Spring just got here. Super recent. Hardly any time has passed at all. How in the world have the wasps already figured out their campground behind my shutters? How have the “no-see-ums” already decided that they like patio beer, too? How did my husband already get bit by a mosquito?! It’s time to invest in professional bug destroyers or summer is going to be a battle ground on the front porch.
If you get balloons on your birthday, you should celebrate your birthday every day those suckers are still floating.
Disclaimer: The balloons are not on my front porch. They are flying high in my living room.
It’s been 3 weeks and these guys won’t quit. They are determined to remind me of my age each time I walk back inside.
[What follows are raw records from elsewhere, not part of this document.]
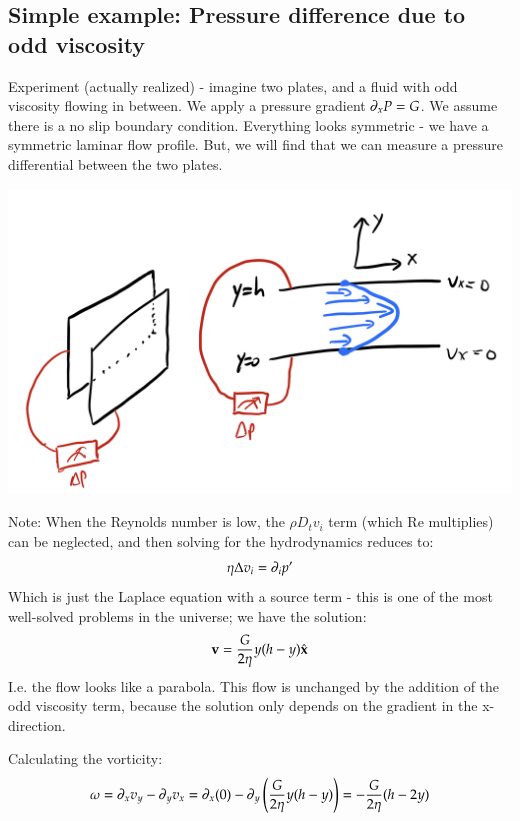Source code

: \subsection{Simple example: Pressure difference due to odd viscosity}
Experiment (actually realized) - imagine two plates, and a fluid with odd viscosity flowing in between. We apply a pressure gradient $\partial_x P = G$. We assume there is a no slip boundary condition. Everything looks symmetric - we have a symmetric laminar flow profile. But, we will find that we can measure a pressure differential between the two plates.

\begin{center}
    \includegraphics[scale=0.35]{Lectures/Images/lec10-pressuredifferential.png}
\end{center}

Note: When the Reynolds number is low, the $\rho D_t v_i$ term (which $\text{Re}$ multiplies) can be neglected, and then solving for the hydrodynamics reduces to:
\begin{equation}
    \eta\Delta v_i = \partial_i p'
\end{equation}
Which is just the Laplace equation with a source term - this is one of the most well-solved problems in the universe; we have the solution:
\begin{equation}
    \mathbf{v} = \frac{G}{2\eta}y(h-y)\hat{\mathbf{x}}
\end{equation}
I.e. the flow looks like a parabola. This flow is unchanged by the addition of the odd viscosity term, because the solution only depends on the gradient in the x-direction.

Calculating the vorticity:
\begin{equation}
    \omega = \partial_x v_y - \partial_y v_x = \partial_x(0) - \partial_y\left(\frac{G}{2\eta}y(h-y)\right) = -\frac{G}{2\eta}(h - 2y)
\end{equation}

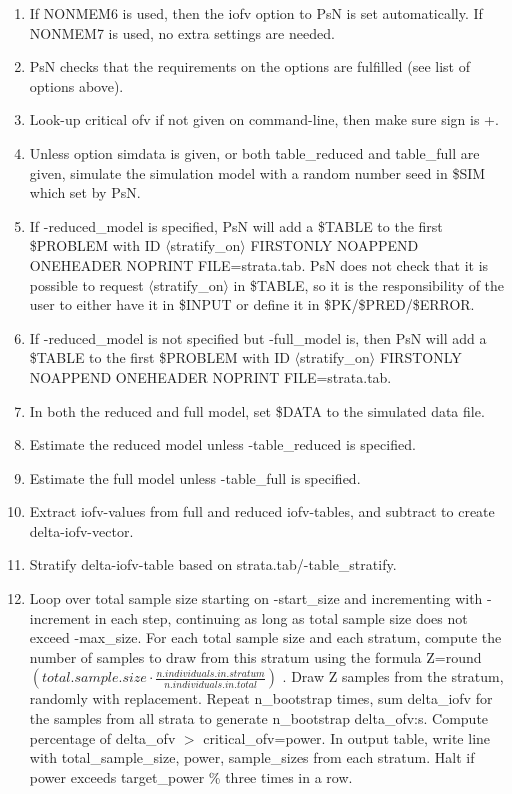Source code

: \begin{enumerate}
\item If NONMEM6 is used, then the iofv option to PsN is set automatically. If NONMEM7 is used, no extra settings are needed.
\item PsN checks that the requirements on the options are fulfilled (see list of options above).
\item Look-up critical ofv if not given on command-line, then make sure sign is +.
\item Unless option simdata is given, or both table\_reduced and table\_full are given, simulate the simulation model with a random number seed in \$SIM which set by PsN.
\item If -reduced\_model is specified, PsN will add a \$TABLE to the first \$PROBLEM with ID $\langle$stratify\_on$\rangle$ FIRSTONLY NOAPPEND ONEHEADER NOPRINT FILE=strata.tab. PsN does not check that it is possible to request $\langle$stratify\_on$\rangle$ in \$TABLE, so it is the responsibility of the user to either have it in \$INPUT or define it in \$PK/\$PRED/\$ERROR.
\item If -reduced\_model is not specified but -full\_model is, then  PsN will add a \$TABLE to the first \$PROBLEM with ID $\langle$stratify\_on$\rangle$ FIRSTONLY NOAPPEND ONEHEADER NOPRINT FILE=strata.tab.
\item In both the reduced and full model, set \$DATA to the simulated data file.
\item Estimate the reduced model unless -table\_reduced is specified.
\item Estimate the full model unless -table\_full is specified.
\item Extract iofv-values from full and reduced iofv-tables, and subtract to create delta-iofv-vector.
\item Stratify delta-iofv-table based on strata.tab/-table\_stratify.
\item Loop over total sample size starting on -start\_size and incrementing with -increment in each step, continuing as long as total sample size does not exceed -max\_size. For each total sample size and each stratum, compute the number of samples to draw from this stratum using the formula
Z=round\begin{math}
(total.sample.size\cdot\frac{n.individuals.in.stratum}{n.individuals.in.total})
\end{math}
. Draw Z samples from the stratum, randomly with replacement. Repeat n\_bootstrap times, sum delta\_iofv for the samples from all strata to generate n\_bootstrap delta\_ofv:s. Compute percentage of delta\_ofv $>$ critical\_ofv=power. In output table, write line with total\_sample\_size, power, sample\_sizes from each stratum. Halt if power exceeds target\_power \% three times in a row.
\end{enumerate}



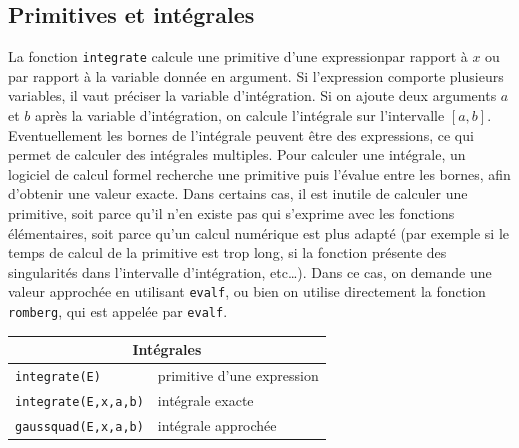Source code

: \documentclass{article}
\begin{document}
\begin{giacjshere}
\subsection{Primitives et int\'egrales}
%
La fonction \verb|integrate| calcule une primitive d'une expressionpar rapport \`a 
$x$ ou par rapport \`a la variable donn\'ee en argument. Si
l'expression comporte plusieurs variables, il vaut pr\'eciser la
variable d'int\'egration. Si on ajoute deux arguments $a$ et $b$ 
apr\`es la variable d'int\'egration, on calcule l'int\'egrale sur
l'intervalle $[a,b]$. Eventuellement les
bornes de l'int\'egrale peuvent \^etre des expressions, ce qui permet
de calculer des int\'egrales multiples.
Pour calculer une int\'egrale, un logiciel de calcul formel recherche 
une primitive puis l'\'evalue entre les bornes, afin d'obtenir
une valeur exacte. Dans certains cas, il est inutile de calculer
une primitive, soit parce qu'il n'en existe pas qui s'exprime
avec les fonctions \'el\'ementaires, soit 
parce qu'un calcul num\'erique est plus adapt\'e (par exemple si 
le temps de calcul de la primitive est trop long, si la fonction
pr\'esente des singularit\'es dans l'intervalle d'int\'egration, etc\ldots).
Dans ce cas, on demande une valeur approch\'ee en utilisant
\verb|evalf|, ou bien on utilise directement 
la fonction \verb|romberg|, qui est
appel\'ee par \verb|evalf|.

\begin{center}
\begin{tabular}{|ll|}
\hline
\multicolumn{2}{|c|}{\bf Int\'egrales}\\
\hline\hline
\verb|integrate(E)| &primitive d'une expression\\
\verb|integrate(E,x,a,b)| & int\'egrale exacte\\
\verb|gaussquad(E,x,a,b)| & int\'egrale approch\'ee\\
\hline
\end{tabular}
\end{center}
%

\end{giacjshere}
\end{document}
So I’ve decided we should come up with a new rule. Buy helium filled balloons on your birthday. You are allowed to celebrate your momentous occasion of successfully orbiting the sun as long as the balloons are on a string and still floating. By all accounts I could have had 21 birthday dinners, more birthday cakes, and gifts galore by this new rule alone. So we’re taking a vote. Everyone who agrees with the new birthday balloon celebration rule, say aye in the comments. If you say nay, you can keep that negativity to yourself.
Use the neon notecards when writing outside at dusk.
Hand written notes need a revival. Raise your hand if all you receive via snail mail are bills, advertisements, and political fodder… We have a chance to bring a little joy into one another’s lives, one real handwritten note at a time. We can make each other laugh. We can tell people how much they mean to us. We can prank one another. If you get surprise Amazon boxes on your porch from stuff you don’t remember ordering, getting an unexpected positive handwritten note from a friend is 10 times better. But it you’re going to write these on your porch as the sun goes down… and you don’t want to turn on the lights because the bugs have descended on your porch sanctuary perfectly placed away from the pooping birds… then be sure to buy neon colored notecards.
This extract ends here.